There are a number of causes of decreased platelets in dogs and cats, but whenever platelet counts fall acutely an immune-mediated
disorder should be suspected. Bleeding disorders that occur as platelets drop can cause rapid deterioration and death. Early
recognition and aggressive management is important with immune-mediated thrombocytopenia (IMT). Immune-mediated arthritis
also has various underlying causes, but usually has a slower onset and is less likely to be severe or fatal. The following
discussion briefly reviews etiology, clinical signs, diagnosis, and management of IMT and arthritis associated with immune
system disorders. During the presentation, cases will be presented as time permits.
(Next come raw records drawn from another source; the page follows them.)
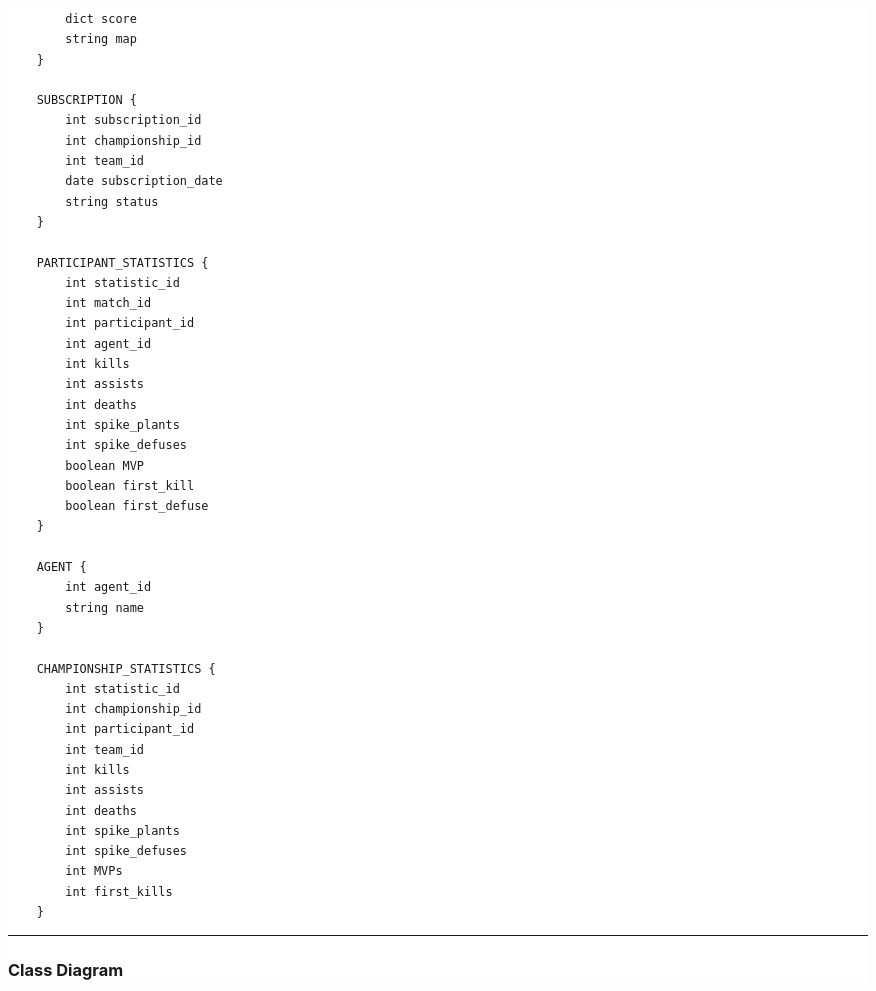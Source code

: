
```mermaid
        dict score
        string map
    }

    SUBSCRIPTION {
        int subscription_id
        int championship_id
        int team_id
        date subscription_date
        string status
    }

    PARTICIPANT_STATISTICS {
        int statistic_id
        int match_id
        int participant_id
        int agent_id
        int kills
        int assists
        int deaths
        int spike_plants
        int spike_defuses
        boolean MVP
        boolean first_kill
        boolean first_defuse
    }

    AGENT {
        int agent_id
        string name
    }

    CHAMPIONSHIP_STATISTICS {
        int statistic_id
        int championship_id
        int participant_id
        int team_id
        int kills
        int assists
        int deaths
        int spike_plants
        int spike_defuses
        int MVPs
        int first_kills
    }

```

---

### Class Diagram
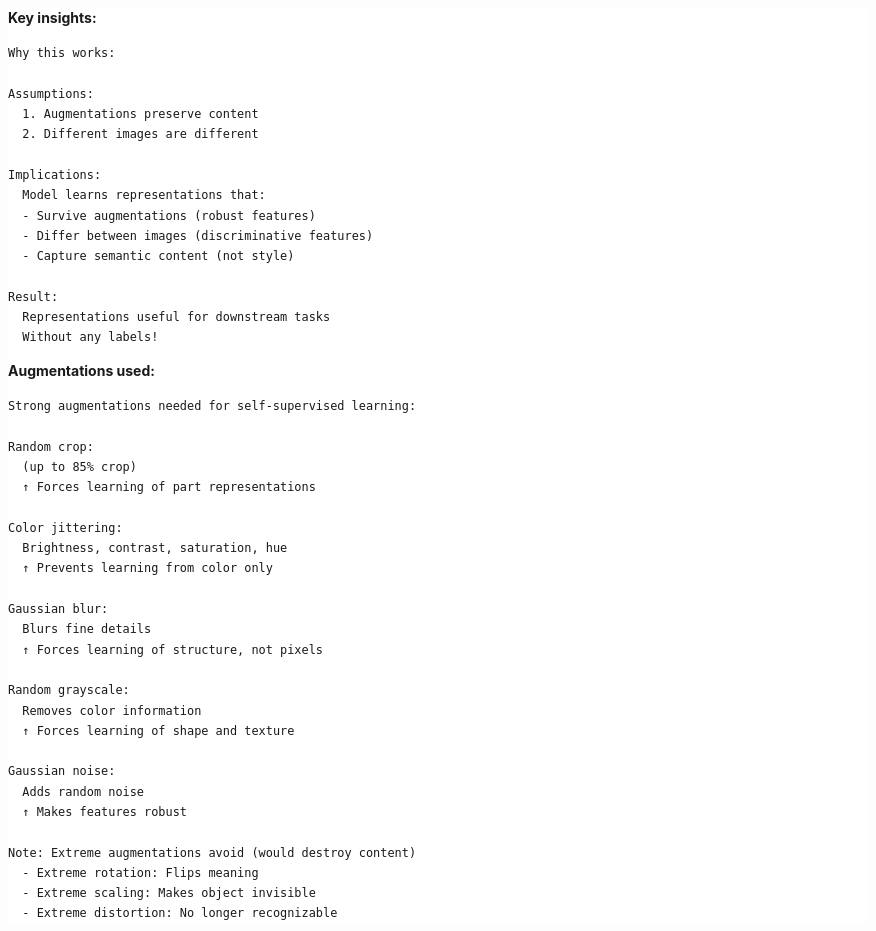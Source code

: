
 ```
```

**Key insights:**

```
Why this works:

Assumptions:
  1. Augmentations preserve content
  2. Different images are different

Implications:
  Model learns representations that:
  - Survive augmentations (robust features)
  - Differ between images (discriminative features)
  - Capture semantic content (not style)

Result:
  Representations useful for downstream tasks
  Without any labels!
```

**Augmentations used:**

```
Strong augmentations needed for self-supervised learning:

Random crop:
  (up to 85% crop)
  ↑ Forces learning of part representations

Color jittering:
  Brightness, contrast, saturation, hue
  ↑ Prevents learning from color only

Gaussian blur:
  Blurs fine details
  ↑ Forces learning of structure, not pixels

Random grayscale:
  Removes color information
  ↑ Forces learning of shape and texture

Gaussian noise:
  Adds random noise
  ↑ Makes features robust

Note: Extreme augmentations avoid (would destroy content)
  - Extreme rotation: Flips meaning
  - Extreme scaling: Makes object invisible
  - Extreme distortion: No longer recognizable
```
A similar mechanism to IMHA occurs in IMT, as IgG antibodies are directed against platelet membranes resulting in destruction
(see previous Proceedings article on IMHA). Primary (idiopathic) disease is more common in dogs than secondary IMT. There
is likely to be a genetic predisposition, as certain breeds are over-represented in studies including Cocker Spaniels, Old
English Sheepdogs, Poodles, and Cavalier King Charles Spaniels. Young to middle age adults are most often affected, and females
are slightly more likely than males to be diagnosed with primary IMT.
Thrombocytopenia and thrombocytopathia (abnormal platelet function) with an immune-mediated component also occurs secondary
to other diseases. Among the reported causes are:
o Rocky Mountain Spotted Fever
o Heartworm disease
o Feline leukemia virus
o Feline immunodeficiency virus
o Feline infectious peritonitis
- Drugs (hundreds of examples in human medicine)
o Cardiovascular drugs
o Oral hypoglycemics
o Methimazole, propylthiouracil
o Diabetes mellitus
- Vasculitis, DIC
- Neoplasia (e.g. lymphoma)
- Chronic infectious or inflammatory disease (e.g. IBD)
- Other immune-mediated disorders (e.g. IMHA, SLE)
As with IMHA, the owner may only notice lethargy, weakness, and anorexia. On physical exam, pale mucous membranes and petechiae
or ecchymoses are common. A careful inspection of the mucous membranes and skin may be needed (hair should be clipped if thick)
to detect pinpoint hemorrhages. Bleeding such as epistaxis, melena, hematuria, hyphema, and neurologic signs is less common.
The blood loss associated with platelet destruction may mimic IMHA or other causes of anemia. Splenomegaly and fever may be
noted. Hematomas or bleeding into body cavities suggests rodenticide toxicosis or other causes or coagulopathy, not IMT.